PROBLEM REQUIREMENTS → From the entries that follow, copy exactly the lines beginning at the line holding "Litware domeny lokalnej." and continuing through the line holding "ramach domeny zarządzanej.".

RECORDS SHOWN →
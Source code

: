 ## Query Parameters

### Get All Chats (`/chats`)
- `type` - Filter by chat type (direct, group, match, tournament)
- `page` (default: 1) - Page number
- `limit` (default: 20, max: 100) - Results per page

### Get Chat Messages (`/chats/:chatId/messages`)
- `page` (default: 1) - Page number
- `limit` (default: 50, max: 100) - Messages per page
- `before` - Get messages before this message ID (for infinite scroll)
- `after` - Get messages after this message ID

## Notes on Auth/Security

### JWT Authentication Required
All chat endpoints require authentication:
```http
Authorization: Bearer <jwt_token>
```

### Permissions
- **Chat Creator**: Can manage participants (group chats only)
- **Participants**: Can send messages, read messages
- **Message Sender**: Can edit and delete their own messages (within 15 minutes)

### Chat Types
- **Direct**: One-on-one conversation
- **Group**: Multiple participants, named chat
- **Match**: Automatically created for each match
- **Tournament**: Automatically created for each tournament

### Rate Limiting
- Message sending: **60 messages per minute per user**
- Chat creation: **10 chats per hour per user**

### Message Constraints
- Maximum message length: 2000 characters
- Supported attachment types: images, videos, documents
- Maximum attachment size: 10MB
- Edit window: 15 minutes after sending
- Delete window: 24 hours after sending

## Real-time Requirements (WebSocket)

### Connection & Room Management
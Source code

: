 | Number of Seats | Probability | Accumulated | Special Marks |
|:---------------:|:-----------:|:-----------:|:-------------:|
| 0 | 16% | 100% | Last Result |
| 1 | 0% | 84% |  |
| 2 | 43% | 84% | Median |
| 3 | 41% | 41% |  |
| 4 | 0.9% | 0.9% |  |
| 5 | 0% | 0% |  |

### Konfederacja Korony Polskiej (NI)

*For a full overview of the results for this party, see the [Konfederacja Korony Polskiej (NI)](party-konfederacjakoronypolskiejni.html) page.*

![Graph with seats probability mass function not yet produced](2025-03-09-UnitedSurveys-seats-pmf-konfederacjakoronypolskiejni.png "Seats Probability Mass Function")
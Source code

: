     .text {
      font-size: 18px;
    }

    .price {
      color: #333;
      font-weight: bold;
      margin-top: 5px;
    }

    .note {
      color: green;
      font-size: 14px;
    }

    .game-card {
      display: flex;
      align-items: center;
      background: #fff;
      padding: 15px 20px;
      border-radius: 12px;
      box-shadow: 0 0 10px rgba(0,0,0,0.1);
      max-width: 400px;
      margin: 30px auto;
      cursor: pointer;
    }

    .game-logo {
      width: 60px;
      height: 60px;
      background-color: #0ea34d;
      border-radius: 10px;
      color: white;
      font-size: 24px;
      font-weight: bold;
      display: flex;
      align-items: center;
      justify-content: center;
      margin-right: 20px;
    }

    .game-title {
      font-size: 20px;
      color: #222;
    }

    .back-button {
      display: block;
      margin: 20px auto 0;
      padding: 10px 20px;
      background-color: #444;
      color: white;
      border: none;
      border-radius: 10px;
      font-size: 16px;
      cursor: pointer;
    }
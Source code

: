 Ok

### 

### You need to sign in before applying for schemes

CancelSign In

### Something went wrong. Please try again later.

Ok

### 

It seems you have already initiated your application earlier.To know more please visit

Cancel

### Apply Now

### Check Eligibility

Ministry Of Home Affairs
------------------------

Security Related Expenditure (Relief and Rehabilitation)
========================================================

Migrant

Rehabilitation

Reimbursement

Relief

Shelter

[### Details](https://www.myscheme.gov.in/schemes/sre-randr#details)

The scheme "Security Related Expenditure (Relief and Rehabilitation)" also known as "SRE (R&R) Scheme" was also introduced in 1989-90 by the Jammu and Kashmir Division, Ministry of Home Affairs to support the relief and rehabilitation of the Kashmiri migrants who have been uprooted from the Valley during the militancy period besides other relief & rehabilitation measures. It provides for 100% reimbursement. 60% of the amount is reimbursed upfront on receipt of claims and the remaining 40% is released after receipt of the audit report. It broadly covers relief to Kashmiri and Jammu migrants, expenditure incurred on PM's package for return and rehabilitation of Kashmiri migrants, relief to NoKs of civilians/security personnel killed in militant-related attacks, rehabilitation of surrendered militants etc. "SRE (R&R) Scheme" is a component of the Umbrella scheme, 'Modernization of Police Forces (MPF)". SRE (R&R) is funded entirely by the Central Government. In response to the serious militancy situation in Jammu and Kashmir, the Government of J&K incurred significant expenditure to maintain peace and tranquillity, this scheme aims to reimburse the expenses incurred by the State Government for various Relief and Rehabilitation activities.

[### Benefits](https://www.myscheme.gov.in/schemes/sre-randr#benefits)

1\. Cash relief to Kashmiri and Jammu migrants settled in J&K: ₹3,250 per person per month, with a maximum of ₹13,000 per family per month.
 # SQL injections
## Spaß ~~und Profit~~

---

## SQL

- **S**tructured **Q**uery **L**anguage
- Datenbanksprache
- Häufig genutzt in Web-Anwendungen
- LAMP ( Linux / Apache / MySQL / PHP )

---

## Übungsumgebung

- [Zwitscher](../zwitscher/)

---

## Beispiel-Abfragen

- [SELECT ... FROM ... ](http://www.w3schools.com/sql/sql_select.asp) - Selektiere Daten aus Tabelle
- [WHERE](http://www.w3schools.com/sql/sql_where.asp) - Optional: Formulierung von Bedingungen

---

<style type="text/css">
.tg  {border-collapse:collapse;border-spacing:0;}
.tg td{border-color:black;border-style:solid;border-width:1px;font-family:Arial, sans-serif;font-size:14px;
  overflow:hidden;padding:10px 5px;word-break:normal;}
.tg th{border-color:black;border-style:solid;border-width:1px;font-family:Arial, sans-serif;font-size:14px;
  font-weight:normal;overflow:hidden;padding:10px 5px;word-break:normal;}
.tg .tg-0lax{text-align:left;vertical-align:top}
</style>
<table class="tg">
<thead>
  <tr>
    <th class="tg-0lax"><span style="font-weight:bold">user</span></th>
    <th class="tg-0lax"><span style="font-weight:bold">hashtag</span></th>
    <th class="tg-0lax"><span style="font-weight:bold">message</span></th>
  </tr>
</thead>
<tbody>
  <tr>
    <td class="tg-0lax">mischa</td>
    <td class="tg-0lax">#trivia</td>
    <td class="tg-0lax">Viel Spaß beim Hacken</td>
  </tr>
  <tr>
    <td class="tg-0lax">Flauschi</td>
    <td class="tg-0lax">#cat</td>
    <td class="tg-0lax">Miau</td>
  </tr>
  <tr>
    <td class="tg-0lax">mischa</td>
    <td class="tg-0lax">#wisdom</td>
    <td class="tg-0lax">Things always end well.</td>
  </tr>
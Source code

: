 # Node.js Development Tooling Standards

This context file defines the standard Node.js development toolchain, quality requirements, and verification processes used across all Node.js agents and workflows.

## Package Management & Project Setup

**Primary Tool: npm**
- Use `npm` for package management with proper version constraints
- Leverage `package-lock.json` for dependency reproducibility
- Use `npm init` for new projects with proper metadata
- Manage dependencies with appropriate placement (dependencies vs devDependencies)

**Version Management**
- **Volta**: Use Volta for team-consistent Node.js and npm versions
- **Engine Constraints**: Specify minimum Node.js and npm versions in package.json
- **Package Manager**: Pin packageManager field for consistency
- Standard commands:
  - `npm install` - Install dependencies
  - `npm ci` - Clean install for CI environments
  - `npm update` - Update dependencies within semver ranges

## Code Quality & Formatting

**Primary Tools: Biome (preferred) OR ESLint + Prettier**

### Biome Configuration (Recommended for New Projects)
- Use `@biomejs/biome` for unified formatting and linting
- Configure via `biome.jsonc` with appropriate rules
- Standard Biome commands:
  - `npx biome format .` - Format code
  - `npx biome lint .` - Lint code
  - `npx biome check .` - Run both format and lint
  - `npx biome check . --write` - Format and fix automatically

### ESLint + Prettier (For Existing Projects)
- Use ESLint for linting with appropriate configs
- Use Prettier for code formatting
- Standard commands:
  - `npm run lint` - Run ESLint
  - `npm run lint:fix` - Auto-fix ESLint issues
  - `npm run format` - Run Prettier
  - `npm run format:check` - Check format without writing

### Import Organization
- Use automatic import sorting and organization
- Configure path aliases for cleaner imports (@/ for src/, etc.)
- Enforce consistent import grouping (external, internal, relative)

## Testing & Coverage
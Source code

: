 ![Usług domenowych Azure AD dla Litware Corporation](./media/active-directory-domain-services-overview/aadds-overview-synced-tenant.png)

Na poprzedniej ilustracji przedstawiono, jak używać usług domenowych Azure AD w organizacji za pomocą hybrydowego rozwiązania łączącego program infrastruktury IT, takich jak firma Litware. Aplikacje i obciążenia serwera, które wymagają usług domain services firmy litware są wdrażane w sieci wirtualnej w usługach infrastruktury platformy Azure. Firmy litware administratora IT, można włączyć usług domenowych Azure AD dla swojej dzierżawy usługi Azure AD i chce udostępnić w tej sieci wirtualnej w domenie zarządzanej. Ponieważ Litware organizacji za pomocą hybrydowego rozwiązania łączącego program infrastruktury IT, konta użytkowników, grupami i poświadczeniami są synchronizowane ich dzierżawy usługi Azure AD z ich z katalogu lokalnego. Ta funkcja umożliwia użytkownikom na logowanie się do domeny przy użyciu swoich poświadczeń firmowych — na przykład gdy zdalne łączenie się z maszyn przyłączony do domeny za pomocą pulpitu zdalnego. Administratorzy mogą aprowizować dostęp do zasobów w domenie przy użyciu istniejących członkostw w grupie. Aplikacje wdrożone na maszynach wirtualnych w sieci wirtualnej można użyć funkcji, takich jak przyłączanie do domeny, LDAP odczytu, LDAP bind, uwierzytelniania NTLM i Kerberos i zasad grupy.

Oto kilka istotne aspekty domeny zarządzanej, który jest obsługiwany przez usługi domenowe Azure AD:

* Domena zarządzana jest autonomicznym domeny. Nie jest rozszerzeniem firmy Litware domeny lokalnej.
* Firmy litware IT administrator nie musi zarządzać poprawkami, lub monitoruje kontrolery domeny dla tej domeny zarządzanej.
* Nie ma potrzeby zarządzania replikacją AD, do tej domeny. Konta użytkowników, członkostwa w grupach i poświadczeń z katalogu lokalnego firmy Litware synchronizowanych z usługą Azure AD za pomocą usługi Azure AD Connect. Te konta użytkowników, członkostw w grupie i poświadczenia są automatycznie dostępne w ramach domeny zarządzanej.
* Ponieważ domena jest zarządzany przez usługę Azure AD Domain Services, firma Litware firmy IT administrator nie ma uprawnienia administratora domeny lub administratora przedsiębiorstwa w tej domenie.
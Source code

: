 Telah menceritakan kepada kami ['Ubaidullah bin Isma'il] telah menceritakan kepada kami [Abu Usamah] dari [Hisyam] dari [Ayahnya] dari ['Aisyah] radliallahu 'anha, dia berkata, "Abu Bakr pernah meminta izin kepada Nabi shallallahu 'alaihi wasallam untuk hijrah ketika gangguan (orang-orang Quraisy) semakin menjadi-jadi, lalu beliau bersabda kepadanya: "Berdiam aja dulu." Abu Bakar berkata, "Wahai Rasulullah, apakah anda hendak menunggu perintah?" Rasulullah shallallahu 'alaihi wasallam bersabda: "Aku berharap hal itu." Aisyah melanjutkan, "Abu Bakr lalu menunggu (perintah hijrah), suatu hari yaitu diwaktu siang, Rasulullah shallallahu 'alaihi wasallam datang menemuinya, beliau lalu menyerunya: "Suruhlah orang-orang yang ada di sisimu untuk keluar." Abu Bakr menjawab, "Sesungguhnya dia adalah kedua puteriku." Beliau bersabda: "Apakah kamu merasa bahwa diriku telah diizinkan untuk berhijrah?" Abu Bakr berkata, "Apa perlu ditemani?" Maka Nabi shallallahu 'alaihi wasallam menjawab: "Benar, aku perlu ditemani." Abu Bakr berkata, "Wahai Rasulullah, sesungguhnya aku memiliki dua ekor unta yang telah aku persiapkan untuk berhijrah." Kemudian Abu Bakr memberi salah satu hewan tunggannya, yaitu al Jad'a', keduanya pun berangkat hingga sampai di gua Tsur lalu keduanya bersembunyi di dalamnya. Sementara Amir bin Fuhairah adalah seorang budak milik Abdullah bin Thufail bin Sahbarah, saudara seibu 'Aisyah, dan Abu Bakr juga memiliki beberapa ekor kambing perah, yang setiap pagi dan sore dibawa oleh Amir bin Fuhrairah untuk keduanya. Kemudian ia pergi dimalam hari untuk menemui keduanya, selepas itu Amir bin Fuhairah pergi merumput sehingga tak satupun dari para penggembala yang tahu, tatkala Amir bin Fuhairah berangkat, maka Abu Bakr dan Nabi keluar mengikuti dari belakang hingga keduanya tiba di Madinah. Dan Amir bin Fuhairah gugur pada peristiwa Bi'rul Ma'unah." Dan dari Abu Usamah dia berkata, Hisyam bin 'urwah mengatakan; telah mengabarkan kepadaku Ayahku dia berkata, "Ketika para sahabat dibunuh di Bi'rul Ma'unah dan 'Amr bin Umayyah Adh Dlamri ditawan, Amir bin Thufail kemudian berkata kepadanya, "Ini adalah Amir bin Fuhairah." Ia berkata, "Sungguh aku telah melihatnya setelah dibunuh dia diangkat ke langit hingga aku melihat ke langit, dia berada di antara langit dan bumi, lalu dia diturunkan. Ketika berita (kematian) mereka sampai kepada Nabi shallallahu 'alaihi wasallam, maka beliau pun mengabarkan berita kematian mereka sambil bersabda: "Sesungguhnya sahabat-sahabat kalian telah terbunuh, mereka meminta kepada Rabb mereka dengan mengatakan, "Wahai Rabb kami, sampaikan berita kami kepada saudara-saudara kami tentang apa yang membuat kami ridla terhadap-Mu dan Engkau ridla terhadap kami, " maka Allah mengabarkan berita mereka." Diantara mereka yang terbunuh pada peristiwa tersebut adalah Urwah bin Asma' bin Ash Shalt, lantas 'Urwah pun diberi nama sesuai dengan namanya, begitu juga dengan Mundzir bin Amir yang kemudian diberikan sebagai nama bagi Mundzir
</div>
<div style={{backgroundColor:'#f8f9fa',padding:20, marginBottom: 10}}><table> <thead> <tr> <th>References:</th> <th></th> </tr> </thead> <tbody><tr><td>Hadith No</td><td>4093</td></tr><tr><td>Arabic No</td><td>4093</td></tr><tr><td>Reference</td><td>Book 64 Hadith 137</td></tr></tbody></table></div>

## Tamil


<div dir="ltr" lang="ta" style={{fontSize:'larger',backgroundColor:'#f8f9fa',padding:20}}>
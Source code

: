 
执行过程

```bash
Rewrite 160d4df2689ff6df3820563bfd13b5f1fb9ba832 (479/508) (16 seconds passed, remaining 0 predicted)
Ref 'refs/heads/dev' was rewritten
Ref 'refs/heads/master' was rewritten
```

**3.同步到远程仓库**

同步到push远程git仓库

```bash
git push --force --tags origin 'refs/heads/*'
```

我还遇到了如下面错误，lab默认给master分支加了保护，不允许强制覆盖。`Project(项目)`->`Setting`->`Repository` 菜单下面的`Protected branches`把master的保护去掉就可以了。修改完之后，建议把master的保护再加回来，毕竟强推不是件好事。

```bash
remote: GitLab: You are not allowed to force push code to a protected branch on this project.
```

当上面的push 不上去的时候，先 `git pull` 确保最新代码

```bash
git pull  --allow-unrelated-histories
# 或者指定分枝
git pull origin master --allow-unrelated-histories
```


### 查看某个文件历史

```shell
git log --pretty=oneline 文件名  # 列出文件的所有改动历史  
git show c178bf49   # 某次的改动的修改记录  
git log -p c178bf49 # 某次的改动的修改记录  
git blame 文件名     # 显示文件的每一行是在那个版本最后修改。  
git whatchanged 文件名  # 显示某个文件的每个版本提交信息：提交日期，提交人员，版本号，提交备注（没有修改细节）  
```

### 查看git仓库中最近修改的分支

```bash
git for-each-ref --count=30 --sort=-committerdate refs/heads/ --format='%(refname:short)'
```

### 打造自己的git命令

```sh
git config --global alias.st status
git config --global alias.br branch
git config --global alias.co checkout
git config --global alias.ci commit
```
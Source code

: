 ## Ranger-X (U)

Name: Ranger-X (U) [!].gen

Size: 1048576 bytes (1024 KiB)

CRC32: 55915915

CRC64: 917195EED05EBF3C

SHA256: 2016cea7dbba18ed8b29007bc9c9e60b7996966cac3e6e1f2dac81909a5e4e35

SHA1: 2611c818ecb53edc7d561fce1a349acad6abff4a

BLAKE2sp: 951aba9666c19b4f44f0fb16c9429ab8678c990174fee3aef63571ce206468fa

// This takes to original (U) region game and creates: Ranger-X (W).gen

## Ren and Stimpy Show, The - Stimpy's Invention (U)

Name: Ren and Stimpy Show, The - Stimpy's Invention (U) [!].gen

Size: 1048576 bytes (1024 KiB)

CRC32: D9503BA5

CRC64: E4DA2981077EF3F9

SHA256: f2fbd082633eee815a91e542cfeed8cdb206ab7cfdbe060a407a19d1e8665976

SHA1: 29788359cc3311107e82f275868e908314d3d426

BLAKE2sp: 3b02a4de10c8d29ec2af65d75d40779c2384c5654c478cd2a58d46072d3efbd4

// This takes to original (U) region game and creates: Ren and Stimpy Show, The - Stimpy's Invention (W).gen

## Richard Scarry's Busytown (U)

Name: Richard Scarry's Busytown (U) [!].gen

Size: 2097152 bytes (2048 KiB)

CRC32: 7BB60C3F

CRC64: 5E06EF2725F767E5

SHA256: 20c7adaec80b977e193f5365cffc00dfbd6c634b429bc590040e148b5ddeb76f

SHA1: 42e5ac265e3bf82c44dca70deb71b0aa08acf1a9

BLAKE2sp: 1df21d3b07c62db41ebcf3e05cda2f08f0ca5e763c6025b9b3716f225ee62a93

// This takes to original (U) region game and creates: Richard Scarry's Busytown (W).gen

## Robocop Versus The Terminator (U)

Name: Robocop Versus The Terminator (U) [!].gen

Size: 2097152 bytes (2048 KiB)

FINAL ANSWER →
* Domena zarządzana jest autonomicznym domeny. Nie jest rozszerzeniem firmy Litware domeny lokalnej.
* Firmy litware IT administrator nie musi zarządzać poprawkami, lub monitoruje kontrolery domeny dla tej domeny zarządzanej.
* Nie ma potrzeby zarządzania replikacją AD, do tej domeny. Konta użytkowników, członkostwa w grupach i poświadczeń z katalogu lokalnego firmy Litware synchronizowanych z usługą Azure AD za pomocą usługi Azure AD Connect. Te konta użytkowników, członkostw w grupie i poświadczenia są automatycznie dostępne w ramach domeny zarządzanej.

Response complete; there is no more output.